Cette étiologie est aberrante à plus d’un titre.
1/ Ce qu’elle prétend n’est pas vrai du primaire qui accueille tout le monde depuis longtemps et dont la situation est devenue très mauvaise selon Dubet lui-même.
2/ Ce bouleversement date du baby boom, et il ne reste plus aucun professeur en place ayant connu les lycées d’antan. Certes, cela ne prouve pas que l’ancienne mentalité n’a pas laissé des traces, mais il ne semble pas qu’aujourd’hui les professeurs dans leur grande masse se prennent pour des savants !
3/ Pourquoi les fils de bourgeois auraient-ils pu avoir pour professeurs des savants, mais pas le tout venant ? Et pourquoi ceux-ci auraient-ils besoin d’une pédagogie spéciale ne reposant pas sur le savoir ?
C’est ce que j’appelle le mépris des élèves. Ce mépris peut venir de la nostalgie du lycée bourgeois, qui était en réalité le lycée des chahuts et de la violence, lycée dénoncé par Alain avant 1914 (2), mais il peut venir aussi de considérations sociologiques bien intentionnées. Où l’on voit que les plus réactionnaires et la gauche présente s’entendent fort bien, et le rapport de la Cour des comptes en est une preuve de plus. [Haut de la page]
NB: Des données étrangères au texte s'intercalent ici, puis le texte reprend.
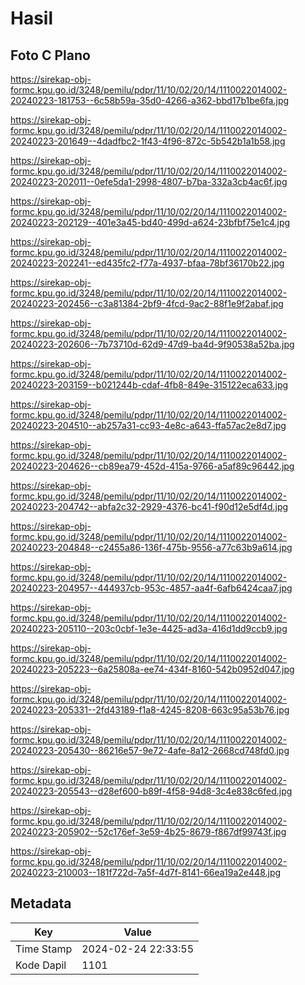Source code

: # Hasil

## Foto C Plano

https://sirekap-obj-formc.kpu.go.id/3248/pemilu/pdpr/11/10/02/20/14/1110022014002-20240223-181753--6c58b59a-35d0-4266-a362-bbd17b1be6fa.jpg

https://sirekap-obj-formc.kpu.go.id/3248/pemilu/pdpr/11/10/02/20/14/1110022014002-20240223-201649--4dadfbc2-1f43-4f96-872c-5b542b1a1b58.jpg

https://sirekap-obj-formc.kpu.go.id/3248/pemilu/pdpr/11/10/02/20/14/1110022014002-20240223-202011--0efe5da1-2998-4807-b7ba-332a3cb4ac6f.jpg

https://sirekap-obj-formc.kpu.go.id/3248/pemilu/pdpr/11/10/02/20/14/1110022014002-20240223-202129--401e3a45-bd40-499d-a624-23bfbf75e1c4.jpg

https://sirekap-obj-formc.kpu.go.id/3248/pemilu/pdpr/11/10/02/20/14/1110022014002-20240223-202241--ed435fc2-f77a-4937-bfaa-78bf36170b22.jpg

https://sirekap-obj-formc.kpu.go.id/3248/pemilu/pdpr/11/10/02/20/14/1110022014002-20240223-202456--c3a81384-2bf9-4fcd-9ac2-88f1e9f2abaf.jpg

https://sirekap-obj-formc.kpu.go.id/3248/pemilu/pdpr/11/10/02/20/14/1110022014002-20240223-202606--7b73710d-62d9-47d9-ba4d-9f90538a52ba.jpg

https://sirekap-obj-formc.kpu.go.id/3248/pemilu/pdpr/11/10/02/20/14/1110022014002-20240223-203159--b021244b-cdaf-4fb8-849e-315122eca633.jpg

https://sirekap-obj-formc.kpu.go.id/3248/pemilu/pdpr/11/10/02/20/14/1110022014002-20240223-204510--ab257a31-cc93-4e8c-a643-ffa57ac2e8d7.jpg

https://sirekap-obj-formc.kpu.go.id/3248/pemilu/pdpr/11/10/02/20/14/1110022014002-20240223-204626--cb89ea79-452d-415a-9766-a5af89c96442.jpg

https://sirekap-obj-formc.kpu.go.id/3248/pemilu/pdpr/11/10/02/20/14/1110022014002-20240223-204742--abfa2c32-2929-4376-bc41-f90d12e5df4d.jpg

https://sirekap-obj-formc.kpu.go.id/3248/pemilu/pdpr/11/10/02/20/14/1110022014002-20240223-204848--c2455a86-136f-475b-9556-a77c63b9a614.jpg

https://sirekap-obj-formc.kpu.go.id/3248/pemilu/pdpr/11/10/02/20/14/1110022014002-20240223-204957--444937cb-953c-4857-aa4f-6afb6424caa7.jpg

https://sirekap-obj-formc.kpu.go.id/3248/pemilu/pdpr/11/10/02/20/14/1110022014002-20240223-205110--203c0cbf-1e3e-4425-ad3a-416d1dd9ccb9.jpg

https://sirekap-obj-formc.kpu.go.id/3248/pemilu/pdpr/11/10/02/20/14/1110022014002-20240223-205223--6a25808a-ee74-434f-8160-542b0952d047.jpg

https://sirekap-obj-formc.kpu.go.id/3248/pemilu/pdpr/11/10/02/20/14/1110022014002-20240223-205331--2fd43189-f1a8-4245-8208-663c95a53b76.jpg

https://sirekap-obj-formc.kpu.go.id/3248/pemilu/pdpr/11/10/02/20/14/1110022014002-20240223-205430--86216e57-9e72-4afe-8a12-2668cd748fd0.jpg

https://sirekap-obj-formc.kpu.go.id/3248/pemilu/pdpr/11/10/02/20/14/1110022014002-20240223-205543--d28ef600-b89f-4f58-94d8-3c4e838c6fed.jpg

https://sirekap-obj-formc.kpu.go.id/3248/pemilu/pdpr/11/10/02/20/14/1110022014002-20240223-205902--52c176ef-3e59-4b25-8679-f867df99743f.jpg

https://sirekap-obj-formc.kpu.go.id/3248/pemilu/pdpr/11/10/02/20/14/1110022014002-20240223-210003--181f722d-7a5f-4d7f-8141-66ea19a2e448.jpg


## Metadata

| Key        | Value               |
| ---------- | ------------------- |
| Time Stamp | 2024-02-24 22:33:55 |
| Kode Dapil | 1101                |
[Edit du 15 juin 2013. Mezetulle attire l'attention des lecteurs sur les commentaires de cet article, tout particulièrement le com. n°3 et la longue réponse de l'auteur à ce commentaire.]
Voir les autres articles de Jean-Michel Muglioni en ligne sur Mezetulle.
Notes
1 - « …un enfant instruit en l’arithmétique, ayant fait une addition suivant ses règles, se peut assurer d’avoir trouvé, touchant la somme qu’il examinait, tout ce que l’esprit humain saurait trouver… ». Descartes, Discours de la méthode, II (avant dernier alinéa).
2 - Voir l'article Pacifier l'école.